What is needed ->
Please copy every line of the records below that holds the word "Saffron".
===== Provided information
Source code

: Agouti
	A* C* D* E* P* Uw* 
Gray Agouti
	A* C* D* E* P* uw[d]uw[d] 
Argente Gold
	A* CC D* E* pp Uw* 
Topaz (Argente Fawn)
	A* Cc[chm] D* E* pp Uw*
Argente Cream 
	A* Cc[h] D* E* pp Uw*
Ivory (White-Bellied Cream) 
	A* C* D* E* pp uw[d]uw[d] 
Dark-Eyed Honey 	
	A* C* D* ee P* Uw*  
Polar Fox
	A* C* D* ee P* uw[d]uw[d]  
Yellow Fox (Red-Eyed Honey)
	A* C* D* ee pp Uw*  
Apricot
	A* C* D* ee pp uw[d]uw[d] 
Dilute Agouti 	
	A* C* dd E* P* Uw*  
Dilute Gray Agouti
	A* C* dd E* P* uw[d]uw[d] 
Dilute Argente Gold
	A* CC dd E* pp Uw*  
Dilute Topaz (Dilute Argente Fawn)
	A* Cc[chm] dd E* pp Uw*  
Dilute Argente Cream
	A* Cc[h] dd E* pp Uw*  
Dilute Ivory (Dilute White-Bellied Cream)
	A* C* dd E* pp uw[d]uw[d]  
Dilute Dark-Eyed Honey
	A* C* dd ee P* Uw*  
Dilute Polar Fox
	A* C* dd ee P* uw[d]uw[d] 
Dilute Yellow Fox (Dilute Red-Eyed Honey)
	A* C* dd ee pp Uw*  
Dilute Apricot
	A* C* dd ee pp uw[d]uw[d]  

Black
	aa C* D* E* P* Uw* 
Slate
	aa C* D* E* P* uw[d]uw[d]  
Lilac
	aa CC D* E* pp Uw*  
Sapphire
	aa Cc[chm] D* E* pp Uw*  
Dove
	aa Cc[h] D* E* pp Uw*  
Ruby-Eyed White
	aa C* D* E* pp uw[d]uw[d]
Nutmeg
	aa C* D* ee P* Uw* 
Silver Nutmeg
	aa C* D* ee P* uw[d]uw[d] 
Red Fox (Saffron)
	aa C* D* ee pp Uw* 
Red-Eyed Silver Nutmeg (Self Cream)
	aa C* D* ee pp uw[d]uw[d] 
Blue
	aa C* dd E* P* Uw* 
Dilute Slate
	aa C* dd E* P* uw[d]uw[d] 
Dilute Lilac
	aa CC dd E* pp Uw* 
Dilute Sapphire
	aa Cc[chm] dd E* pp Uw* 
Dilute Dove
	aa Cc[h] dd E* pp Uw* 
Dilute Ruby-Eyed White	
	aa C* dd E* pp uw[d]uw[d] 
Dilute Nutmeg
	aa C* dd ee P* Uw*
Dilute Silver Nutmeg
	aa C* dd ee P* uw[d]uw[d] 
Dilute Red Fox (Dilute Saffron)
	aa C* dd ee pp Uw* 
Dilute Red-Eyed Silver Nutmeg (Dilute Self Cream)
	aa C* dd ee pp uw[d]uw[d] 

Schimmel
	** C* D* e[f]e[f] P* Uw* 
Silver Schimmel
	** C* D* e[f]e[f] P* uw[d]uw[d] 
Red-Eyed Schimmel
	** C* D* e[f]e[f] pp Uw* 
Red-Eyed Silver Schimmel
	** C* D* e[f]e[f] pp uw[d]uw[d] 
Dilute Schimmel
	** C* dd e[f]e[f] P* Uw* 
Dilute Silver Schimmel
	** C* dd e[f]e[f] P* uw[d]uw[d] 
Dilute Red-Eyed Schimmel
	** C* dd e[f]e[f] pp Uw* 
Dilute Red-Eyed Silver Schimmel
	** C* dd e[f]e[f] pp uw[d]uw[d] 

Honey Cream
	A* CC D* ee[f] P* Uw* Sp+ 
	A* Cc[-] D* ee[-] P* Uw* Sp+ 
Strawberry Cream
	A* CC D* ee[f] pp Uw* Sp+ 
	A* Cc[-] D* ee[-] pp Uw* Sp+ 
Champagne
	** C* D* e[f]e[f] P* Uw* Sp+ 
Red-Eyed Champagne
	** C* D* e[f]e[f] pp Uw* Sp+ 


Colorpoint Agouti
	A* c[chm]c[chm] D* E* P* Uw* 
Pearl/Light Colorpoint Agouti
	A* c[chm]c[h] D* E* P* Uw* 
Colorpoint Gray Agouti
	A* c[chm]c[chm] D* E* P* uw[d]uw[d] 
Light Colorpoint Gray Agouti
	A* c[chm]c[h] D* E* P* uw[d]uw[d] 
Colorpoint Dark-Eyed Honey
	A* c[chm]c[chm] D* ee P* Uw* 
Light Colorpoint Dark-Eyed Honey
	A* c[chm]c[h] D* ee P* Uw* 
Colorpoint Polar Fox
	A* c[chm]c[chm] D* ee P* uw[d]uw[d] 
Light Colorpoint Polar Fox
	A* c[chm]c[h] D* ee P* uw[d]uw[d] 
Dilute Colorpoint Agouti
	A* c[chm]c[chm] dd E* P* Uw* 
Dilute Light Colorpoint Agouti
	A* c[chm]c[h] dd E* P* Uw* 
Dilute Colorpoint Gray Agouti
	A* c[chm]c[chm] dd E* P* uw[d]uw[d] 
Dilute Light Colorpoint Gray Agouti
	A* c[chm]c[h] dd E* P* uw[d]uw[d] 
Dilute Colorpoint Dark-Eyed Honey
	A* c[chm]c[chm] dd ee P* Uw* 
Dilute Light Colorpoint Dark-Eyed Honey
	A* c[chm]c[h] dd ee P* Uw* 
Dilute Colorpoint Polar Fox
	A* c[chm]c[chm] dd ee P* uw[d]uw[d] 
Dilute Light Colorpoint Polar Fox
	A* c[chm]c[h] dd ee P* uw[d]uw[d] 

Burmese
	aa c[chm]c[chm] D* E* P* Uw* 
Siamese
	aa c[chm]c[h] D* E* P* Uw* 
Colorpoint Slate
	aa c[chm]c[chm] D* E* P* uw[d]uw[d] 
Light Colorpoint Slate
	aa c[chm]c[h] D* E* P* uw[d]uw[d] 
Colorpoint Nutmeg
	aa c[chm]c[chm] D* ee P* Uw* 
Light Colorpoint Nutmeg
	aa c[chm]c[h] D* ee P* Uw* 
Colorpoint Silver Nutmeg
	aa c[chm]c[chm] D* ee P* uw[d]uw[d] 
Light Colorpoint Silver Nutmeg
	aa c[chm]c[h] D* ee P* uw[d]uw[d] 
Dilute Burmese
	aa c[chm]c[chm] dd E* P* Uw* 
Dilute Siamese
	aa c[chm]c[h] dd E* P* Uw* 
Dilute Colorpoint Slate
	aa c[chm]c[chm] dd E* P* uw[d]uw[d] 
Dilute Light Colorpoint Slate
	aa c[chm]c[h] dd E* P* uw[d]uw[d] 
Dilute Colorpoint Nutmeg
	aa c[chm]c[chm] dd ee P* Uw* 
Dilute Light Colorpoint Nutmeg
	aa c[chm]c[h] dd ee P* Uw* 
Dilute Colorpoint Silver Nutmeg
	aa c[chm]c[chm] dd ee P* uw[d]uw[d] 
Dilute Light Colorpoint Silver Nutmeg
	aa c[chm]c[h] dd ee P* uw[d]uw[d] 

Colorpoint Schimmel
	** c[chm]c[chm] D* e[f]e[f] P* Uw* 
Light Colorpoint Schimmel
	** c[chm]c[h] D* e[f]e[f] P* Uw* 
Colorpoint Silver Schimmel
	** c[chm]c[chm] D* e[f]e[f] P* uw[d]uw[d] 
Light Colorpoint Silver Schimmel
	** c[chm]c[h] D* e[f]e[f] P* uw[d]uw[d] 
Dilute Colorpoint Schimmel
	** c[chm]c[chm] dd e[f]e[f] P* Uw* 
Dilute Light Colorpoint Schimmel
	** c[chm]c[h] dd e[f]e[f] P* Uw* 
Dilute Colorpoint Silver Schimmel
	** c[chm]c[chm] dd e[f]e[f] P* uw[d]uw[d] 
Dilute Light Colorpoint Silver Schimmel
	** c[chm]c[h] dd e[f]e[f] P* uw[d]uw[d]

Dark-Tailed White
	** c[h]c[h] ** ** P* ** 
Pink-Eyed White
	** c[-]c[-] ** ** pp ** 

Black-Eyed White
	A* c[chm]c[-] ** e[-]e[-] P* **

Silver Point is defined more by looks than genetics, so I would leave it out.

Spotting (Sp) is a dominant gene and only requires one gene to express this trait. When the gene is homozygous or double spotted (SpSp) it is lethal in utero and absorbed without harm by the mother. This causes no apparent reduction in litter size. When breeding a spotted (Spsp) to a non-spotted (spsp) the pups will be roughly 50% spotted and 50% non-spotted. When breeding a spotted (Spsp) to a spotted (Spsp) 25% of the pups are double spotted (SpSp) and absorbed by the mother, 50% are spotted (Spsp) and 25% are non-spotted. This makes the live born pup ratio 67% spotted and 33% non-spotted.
==========
Solution to the problem ->
Red Fox (Saffron)
Dilute Red Fox (Dilute Saffron)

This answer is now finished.